Hadrian Predock, "Remixed"
Hadrian Predock, "Remixed"
On April 1, 2015, Hadrian Predock, Director of Undergraduate Programs, presented “Remixed,” a lecture covering a number of projects realized by his firm Predock Frane Architects, going back to 2004. Spanning small-scale art projects, installations, cultural institutions, public infrastructure, and single/multifamily residential work, the lecture presented a method of working, an ethos, a way of capitalizing on the “biases” inherent in each of the partners—a productive tension that enriches and challenges their practice.

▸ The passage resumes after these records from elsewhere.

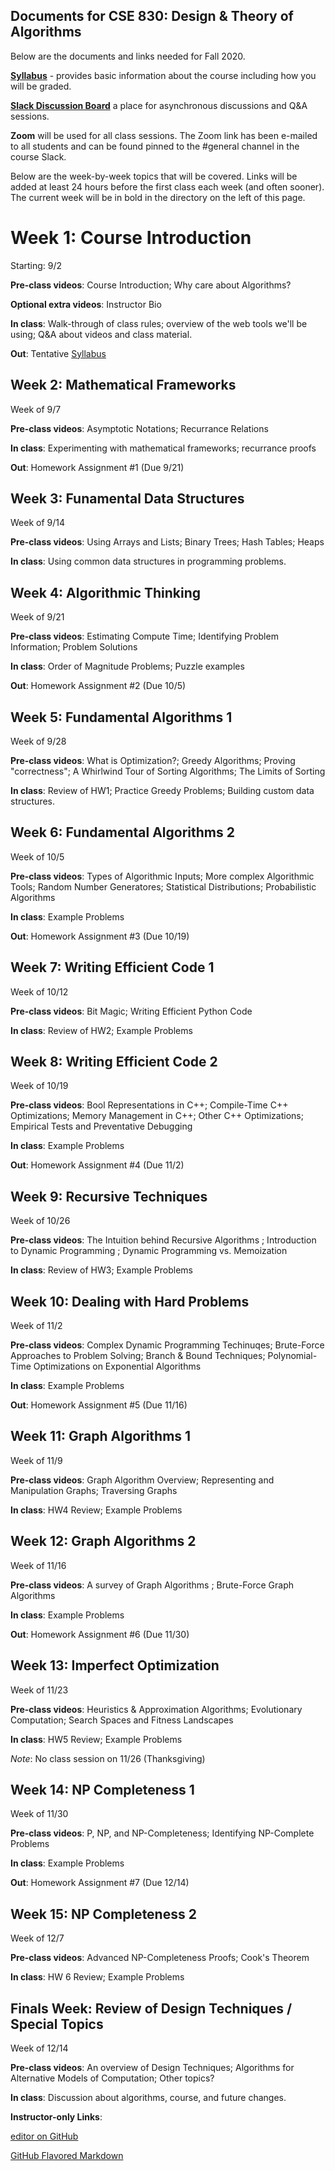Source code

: ## Documents for CSE 830: Design & Theory of Algorithms

Below are the documents and links needed for Fall 2020.

**[Syllabus](https://mercere99.github.io/CSE-830/syllabus)** - provides basic information about the course including how you will be graded.

**[Slack Discussion Board](cse830.slack.com)** a place for asynchronous discussions and Q&A sessions.

**Zoom** will be used for all class sessions.  The Zoom link has been e-mailed to all students and can be found pinned to the #general channel in the course Slack.

Below are the week-by-week topics that will be covered.  Links will be added at least 24 hours before the first class each week (and often sooner).  The current week will be in bold in the directory on the left of this page.

# Week 1: Course Introduction

Starting: 9/2

**Pre-class videos**: Course Introduction; Why care about Algorithms?

**Optional extra videos**: Instructor Bio

**In class**: Walk-through of class rules; overview of the web tools we'll be using; Q&A about videos and class material.

**Out**: Tentative [Syllabus](https://mercere99.github.io/CSE-830/syllabus)

## Week 2: Mathematical Frameworks

Week of 9/7

**Pre-class videos**: Asymptotic Notations; Recurrance Relations

**In class**: Experimenting with mathematical frameworks; recurrance proofs

**Out**: Homework Assignment #1 (Due 9/21)

## Week 3: Funamental Data Structures

Week of 9/14

**Pre-class videos**: Using Arrays and Lists; Binary Trees; Hash Tables; Heaps

**In class**: Using common data structures in programming problems.

## Week 4: Algorithmic Thinking

Week of 9/21

**Pre-class videos**: Estimating Compute Time; Identifying Problem Information; Problem Solutions

**In class**: Order of Magnitude Problems; Puzzle examples

**Out**: Homework Assignment #2 (Due 10/5)

## Week 5: Fundamental Algorithms 1

Week of 9/28

**Pre-class videos**: What is Optimization?; Greedy Algorithms; Proving "correctness"; A Whirlwind Tour of Sorting Algorithms; The Limits of Sorting

**In class**: Review of HW1; Practice Greedy Problems; Building custom data structures.

## Week 6: Fundamental Algorithms 2

Week of 10/5

**Pre-class videos**: Types of Algorithmic Inputs; More complex Algorithmic Tools; Random Number Generatores; Statistical Distributions; Probabilistic Algorithms

**In class**: Example Problems

**Out**: Homework Assignment #3 (Due 10/19)

## Week 7: Writing Efficient Code 1

Week of 10/12

**Pre-class videos**: Bit Magic; Writing Efficient Python Code

**In class**: Review of HW2; Example Problems

## Week 8: Writing Efficient Code 2

Week of 10/19

**Pre-class videos**: Bool Representations in C++; Compile-Time C++ Optimizations; Memory Management in C++; Other C++ Optimizations; Empirical Tests and Preventative Debugging

**In class**: Example Problems

**Out**: Homework Assignment #4 (Due 11/2)

## Week 9: Recursive Techniques

Week of 10/26

**Pre-class videos**: The Intuition behind Recursive Algorithms ; Introduction to Dynamic Programming ; Dynamic Programming vs. Memoization

**In class**: Review of HW3; Example Problems

## Week 10:	Dealing with Hard Problems

Week of 11/2

**Pre-class videos**: Complex Dynamic Programming Techinuqes; Brute-Force Approaches to Problem Solving; Branch & Bound Techniques; Polynomial-Time Optimizations on Exponential Algorithms

**In class**: Example Problems

**Out**: Homework Assignment #5 (Due 11/16)

## Week 11:	Graph Algorithms 1

Week of 11/9

**Pre-class videos**: Graph Algorithm Overview; Representing and Manipulation Graphs; Traversing Graphs

**In class**: HW4 Review; Example Problems

## Week 12: Graph Algorithms 2

Week of 11/16

**Pre-class videos**: A survey of Graph Algorithms ; Brute-Force Graph Algorithms

**In class**: Example Problems

**Out**: Homework Assignment #6 (Due 11/30)

## Week 13: Imperfect Optimization

Week of 11/23

**Pre-class videos**: Heuristics & Approximation Algorithms; Evolutionary Computation; Search Spaces and Fitness Landscapes

**In class**: HW5 Review; Example Problems

_Note_: No class session on 11/26 (Thanksgiving)

## Week 14: NP Completeness 1

Week of 11/30

**Pre-class videos**: P, NP, and NP-Completeness; Identifying NP-Complete Problems

**In class**: Example Problems

**Out**: Homework Assignment #7 (Due 12/14)

## Week 15: NP Completeness 2

Week of 12/7

**Pre-class videos**: Advanced NP-Completeness Proofs; Cook's Theorem

**In class**: HW 6 Review; Example Problems

## Finals Week:	Review of Design Techniques / Special Topics

Week of 12/14

**Pre-class videos**: An overview of Design Techniques; Algorithms for Alternative Models of Computation; Other topics?

**In class**: Discussion about algorithms, course, and future changes.


**Instructor-only Links**:

[editor on GitHub](https://github.com/mercere99/CSE-830/edit/master/docs/index.md)

[GitHub Flavored Markdown](https://guides.github.com/features/mastering-markdown/)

The creative tension of their practice also comes from the fact that both Predock and his partner, John Frane, consider themselves products of what they call the “digital/analog cusp generation,” which is neither exclusively devout to digital tools and processes, nor fundamentalist about using their hands and following more “messy” analog approaches. For Predock, it’s about having the freedom to use the tools that best fit a project and, as he said, “having feet in both analog and digital worlds.”
Organized around themes or “chapters” like “Zen and the Art of Building Maintenance,” “Two Trips to the Getty Center,” and “The House that Consumes Geometry,” the lecture presented a number of projects the firm has undertaken since its founding in 2000, including the Family Room at the Getty Center, a net-zero spiritual retreat in New Mexico, and Twin Houses in Pacific Palisades, California.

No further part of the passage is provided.